Housing Vouchers Work: Helping Vulnerable People Afford Decent, Stable Housing

This is the first in our “Housing Vouchers Work” blog series, which provides the latest facts and figures about the Housing Choice Voucher program, the largest rental assistance program to help families with children, working people, seniors, and people with disabilities afford decent, stable housing.

Created in the 1970s, the “Section 8” Housing Choice Voucher Program helps low-income families pay for housing that they find in the private market. This successful program helps millions of Americans find and keep decent housing, but a lack of funding threatens to leave thousands of vulnerable families without a place to live.

A network of about 2,200 state and local housing agencies run the federally funded program. More than 5 million people in 2.2 million low-income families use vouchers (see chart).

Vouchers sharply reduce homelessness, housing instability, overcrowding, and other hardships. They lift more than a million people out of poverty, and they give families an opportunity to move to safer neighborhoods with better access to quality schools and other household needs.

These effects, in turn, are closely linked to educational, developmental, and health benefits that can improve children’s long-term prospects, enable frail seniors and people with disabilities to live in the community and avoid institutionalization, and reduce costs in other public programs.

Federal rules ensure that vouchers go to the families that need them most. Seventy-five percent of new households admitted each year must be “extremely low-income.”

In most voucher households that include a person who can reasonably be expected to work, that person does work.

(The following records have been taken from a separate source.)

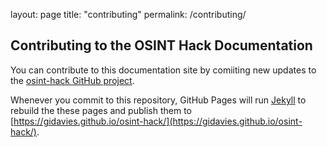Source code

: layout: page
title: "contributing"
permalink: /contributing/

## Contributing to the OSINT Hack Documentation

You can contribute to this documentation site by comiiting new updates to the [osint-hack GitHub project](https://github.com/gidavies/osint-hack).

Whenever you commit to this repository, GitHub Pages will run [Jekyll](https://jekyllrb.com/) to rebuild the these pages and publish them to [https://gidavies.github.io/osint-hack/](https://gidavies.github.io/osint-hack/).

In 2016, at least one member of the household was working or had worked recently in 69 percent of non-elderly, non-disabled households using vouchers, while another 9 percent of households using vouchers were likely subject to a work requirement under the Temporary Assistance for Needy Families (TANF) program.

But even as rising numbers of low-income families struggle to pay rent and make ends meet, funding limitations leave 3 in 4 eligible households unable to receive federal rental assistance.

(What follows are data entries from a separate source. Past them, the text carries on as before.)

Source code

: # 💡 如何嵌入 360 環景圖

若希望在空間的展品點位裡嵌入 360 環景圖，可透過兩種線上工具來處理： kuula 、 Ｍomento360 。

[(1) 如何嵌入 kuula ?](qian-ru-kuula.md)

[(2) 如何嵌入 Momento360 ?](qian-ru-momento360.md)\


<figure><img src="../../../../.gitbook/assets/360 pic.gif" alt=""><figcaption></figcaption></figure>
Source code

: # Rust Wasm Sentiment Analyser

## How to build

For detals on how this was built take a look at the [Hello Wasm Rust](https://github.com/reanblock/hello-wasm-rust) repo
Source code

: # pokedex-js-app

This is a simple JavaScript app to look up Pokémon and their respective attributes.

Yet, vouchers for about 130,000 families will be unavailable in 2017 if policymakers don’t increase funding to keep pace with rising rents and the new vouchers that the President and Congress have funded in recent years. Unfortunately, President Trump's budget proposal for 2018 would eliminate rental assistance vouchers for some 200,000 low-income households.

Cuts in vouchers will increase and prolong homelessness and other hardships for seniors, people with disabilities, and families with children. These proposed cuts contrast with the statements by President Trump and Housing and Urban Development Secretary Ben Carson affirming the Administration’s commitment to invest in cities and help struggling people stay off the street.

Helping many more low-income families to pay the rent should be a major goal of anti-poverty policy. Fully funding existing housing vouchers and raising the caps on non-defense discretionary spending (in which voucher funding is included) in 2018 to enable more families to have a stable, affordable home is the clearest path to achieving this goal.